WHAT YOU HAVE TO DO:
Set down a word-for-word copy of the data below, limited to the lines from the first through the line with "u &= -0.670381 - 0.843079 I \\".

= Beginning of Section =

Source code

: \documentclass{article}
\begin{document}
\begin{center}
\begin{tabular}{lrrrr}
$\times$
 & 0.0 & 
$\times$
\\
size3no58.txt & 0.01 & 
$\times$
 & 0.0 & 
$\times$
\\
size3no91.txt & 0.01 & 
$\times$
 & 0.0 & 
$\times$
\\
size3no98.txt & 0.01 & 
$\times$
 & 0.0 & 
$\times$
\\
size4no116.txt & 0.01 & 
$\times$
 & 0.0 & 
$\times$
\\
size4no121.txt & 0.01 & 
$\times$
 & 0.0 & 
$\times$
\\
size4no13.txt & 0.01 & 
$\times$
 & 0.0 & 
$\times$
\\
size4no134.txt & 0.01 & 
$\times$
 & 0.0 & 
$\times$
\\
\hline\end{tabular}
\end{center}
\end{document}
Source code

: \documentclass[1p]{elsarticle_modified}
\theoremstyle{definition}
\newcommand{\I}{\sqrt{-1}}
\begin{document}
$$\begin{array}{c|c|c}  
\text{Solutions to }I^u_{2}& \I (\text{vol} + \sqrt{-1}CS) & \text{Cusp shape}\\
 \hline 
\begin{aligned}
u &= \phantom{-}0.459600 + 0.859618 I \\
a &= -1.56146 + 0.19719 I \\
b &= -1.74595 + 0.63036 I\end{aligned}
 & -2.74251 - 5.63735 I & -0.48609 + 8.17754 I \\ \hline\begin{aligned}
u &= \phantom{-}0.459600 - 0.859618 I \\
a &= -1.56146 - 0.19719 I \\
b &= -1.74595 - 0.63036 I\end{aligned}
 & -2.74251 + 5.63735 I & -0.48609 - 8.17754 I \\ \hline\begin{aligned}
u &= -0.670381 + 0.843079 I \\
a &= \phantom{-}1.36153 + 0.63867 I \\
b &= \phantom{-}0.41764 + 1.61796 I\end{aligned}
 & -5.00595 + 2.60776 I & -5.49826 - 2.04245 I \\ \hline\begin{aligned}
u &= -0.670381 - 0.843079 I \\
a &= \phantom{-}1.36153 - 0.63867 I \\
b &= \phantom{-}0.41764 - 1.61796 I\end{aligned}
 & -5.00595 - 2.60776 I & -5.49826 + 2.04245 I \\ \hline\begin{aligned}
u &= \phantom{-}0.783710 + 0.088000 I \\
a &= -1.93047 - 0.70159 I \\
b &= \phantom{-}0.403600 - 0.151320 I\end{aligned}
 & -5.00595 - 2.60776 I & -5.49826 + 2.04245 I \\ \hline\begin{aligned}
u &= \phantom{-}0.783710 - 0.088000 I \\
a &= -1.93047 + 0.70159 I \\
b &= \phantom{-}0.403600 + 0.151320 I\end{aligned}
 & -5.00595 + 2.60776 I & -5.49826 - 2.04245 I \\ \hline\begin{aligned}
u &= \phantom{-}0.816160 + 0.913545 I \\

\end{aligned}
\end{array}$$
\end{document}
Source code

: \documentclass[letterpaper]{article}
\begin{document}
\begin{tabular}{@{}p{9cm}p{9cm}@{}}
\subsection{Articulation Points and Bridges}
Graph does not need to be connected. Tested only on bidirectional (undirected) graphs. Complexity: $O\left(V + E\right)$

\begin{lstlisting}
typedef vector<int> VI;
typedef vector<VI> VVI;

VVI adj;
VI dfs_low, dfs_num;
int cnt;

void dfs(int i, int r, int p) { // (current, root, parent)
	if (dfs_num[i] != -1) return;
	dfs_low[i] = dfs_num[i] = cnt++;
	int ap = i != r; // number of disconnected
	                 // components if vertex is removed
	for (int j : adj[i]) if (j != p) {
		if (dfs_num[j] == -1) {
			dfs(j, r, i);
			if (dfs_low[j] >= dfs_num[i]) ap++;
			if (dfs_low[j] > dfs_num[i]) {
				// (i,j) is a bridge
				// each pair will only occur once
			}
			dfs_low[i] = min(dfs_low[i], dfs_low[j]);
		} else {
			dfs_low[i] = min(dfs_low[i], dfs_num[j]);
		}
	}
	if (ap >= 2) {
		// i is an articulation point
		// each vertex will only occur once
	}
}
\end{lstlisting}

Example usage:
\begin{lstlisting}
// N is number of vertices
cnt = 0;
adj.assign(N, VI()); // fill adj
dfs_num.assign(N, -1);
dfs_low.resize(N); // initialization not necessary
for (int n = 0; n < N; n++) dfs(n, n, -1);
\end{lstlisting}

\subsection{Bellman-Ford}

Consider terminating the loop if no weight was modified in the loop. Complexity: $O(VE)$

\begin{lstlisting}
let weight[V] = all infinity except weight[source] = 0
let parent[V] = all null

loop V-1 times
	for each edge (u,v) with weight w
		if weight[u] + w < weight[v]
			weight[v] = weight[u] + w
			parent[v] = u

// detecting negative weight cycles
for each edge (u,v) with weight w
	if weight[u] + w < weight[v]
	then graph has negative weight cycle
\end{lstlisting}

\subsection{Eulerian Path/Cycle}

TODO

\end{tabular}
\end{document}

= End of Section =

TASK ANSWER:
Source code

: \documentclass{article}
\begin{document}
\begin{center}
\begin{tabular}{lrrrr}
$\times$
 & 0.0 & 
$\times$
\\
size3no58.txt & 0.01 & 
$\times$
 & 0.0 & 
$\times$
\\
size3no91.txt & 0.01 & 
$\times$
 & 0.0 & 
$\times$
\\
size3no98.txt & 0.01 & 
$\times$
 & 0.0 & 
$\times$
\\
size4no116.txt & 0.01 & 
$\times$
 & 0.0 & 
$\times$
\\
size4no121.txt & 0.01 & 
$\times$
 & 0.0 & 
$\times$
\\
size4no13.txt & 0.01 & 
$\times$
 & 0.0 & 
$\times$
\\
size4no134.txt & 0.01 & 
$\times$
 & 0.0 & 
$\times$
\\
\hline\end{tabular}
\end{center}
\end{document}
Source code

: \documentclass[1p]{elsarticle_modified}
\theoremstyle{definition}
\newcommand{\I}{\sqrt{-1}}
\begin{document}
$$\begin{array}{c|c|c}  
\text{Solutions to }I^u_{2}& \I (\text{vol} + \sqrt{-1}CS) & \text{Cusp shape}\\
 \hline 
\begin{aligned}
u &= \phantom{-}0.459600 + 0.859618 I \\
a &= -1.56146 + 0.19719 I \\
b &= -1.74595 + 0.63036 I\end{aligned}
 & -2.74251 - 5.63735 I & -0.48609 + 8.17754 I \\ \hline\begin{aligned}
u &= \phantom{-}0.459600 - 0.859618 I \\
a &= -1.56146 - 0.19719 I \\
b &= -1.74595 - 0.63036 I\end{aligned}
 & -2.74251 + 5.63735 I & -0.48609 - 8.17754 I \\ \hline\begin{aligned}
u &= -0.670381 + 0.843079 I \\
a &= \phantom{-}1.36153 + 0.63867 I \\
b &= \phantom{-}0.41764 + 1.61796 I\end{aligned}
 & -5.00595 + 2.60776 I & -5.49826 - 2.04245 I \\ \hline\begin{aligned}
u &= -0.670381 - 0.843079 I \\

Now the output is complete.